## EXERCISE BRIEF
Pick out every line in the data below that holds "alexobolev".

## MATERIAL FOR THIS TASK

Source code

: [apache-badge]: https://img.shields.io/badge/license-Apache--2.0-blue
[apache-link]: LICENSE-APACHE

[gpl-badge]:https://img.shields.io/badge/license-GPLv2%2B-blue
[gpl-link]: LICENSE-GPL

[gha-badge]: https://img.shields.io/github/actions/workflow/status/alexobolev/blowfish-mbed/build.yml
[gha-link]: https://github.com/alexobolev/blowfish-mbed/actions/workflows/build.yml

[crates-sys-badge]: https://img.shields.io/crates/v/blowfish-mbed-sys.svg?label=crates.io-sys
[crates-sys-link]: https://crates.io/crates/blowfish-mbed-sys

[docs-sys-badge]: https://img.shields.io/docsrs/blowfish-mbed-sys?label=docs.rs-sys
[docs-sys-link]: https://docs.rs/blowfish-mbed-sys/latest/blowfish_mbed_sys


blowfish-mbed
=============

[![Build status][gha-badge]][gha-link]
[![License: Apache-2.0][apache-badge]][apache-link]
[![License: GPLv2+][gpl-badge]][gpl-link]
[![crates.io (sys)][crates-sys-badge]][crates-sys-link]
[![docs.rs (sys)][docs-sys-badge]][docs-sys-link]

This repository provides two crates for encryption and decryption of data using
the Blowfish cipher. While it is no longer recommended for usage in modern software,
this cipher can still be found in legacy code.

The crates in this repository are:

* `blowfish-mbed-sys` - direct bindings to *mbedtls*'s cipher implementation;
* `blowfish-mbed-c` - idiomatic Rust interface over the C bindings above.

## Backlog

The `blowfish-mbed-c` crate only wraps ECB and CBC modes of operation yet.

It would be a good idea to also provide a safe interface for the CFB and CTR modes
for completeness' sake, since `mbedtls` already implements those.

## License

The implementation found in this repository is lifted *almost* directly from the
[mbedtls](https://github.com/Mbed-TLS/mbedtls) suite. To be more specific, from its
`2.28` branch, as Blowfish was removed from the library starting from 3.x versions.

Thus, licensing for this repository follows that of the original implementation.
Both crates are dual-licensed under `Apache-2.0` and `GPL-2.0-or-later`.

## RESULT OF THE EXERCISE
[gha-badge]: https://img.shields.io/github/actions/workflow/status/alexobolev/blowfish-mbed/build.yml
[gha-link]: https://github.com/alexobolev/blowfish-mbed/actions/workflows/build.yml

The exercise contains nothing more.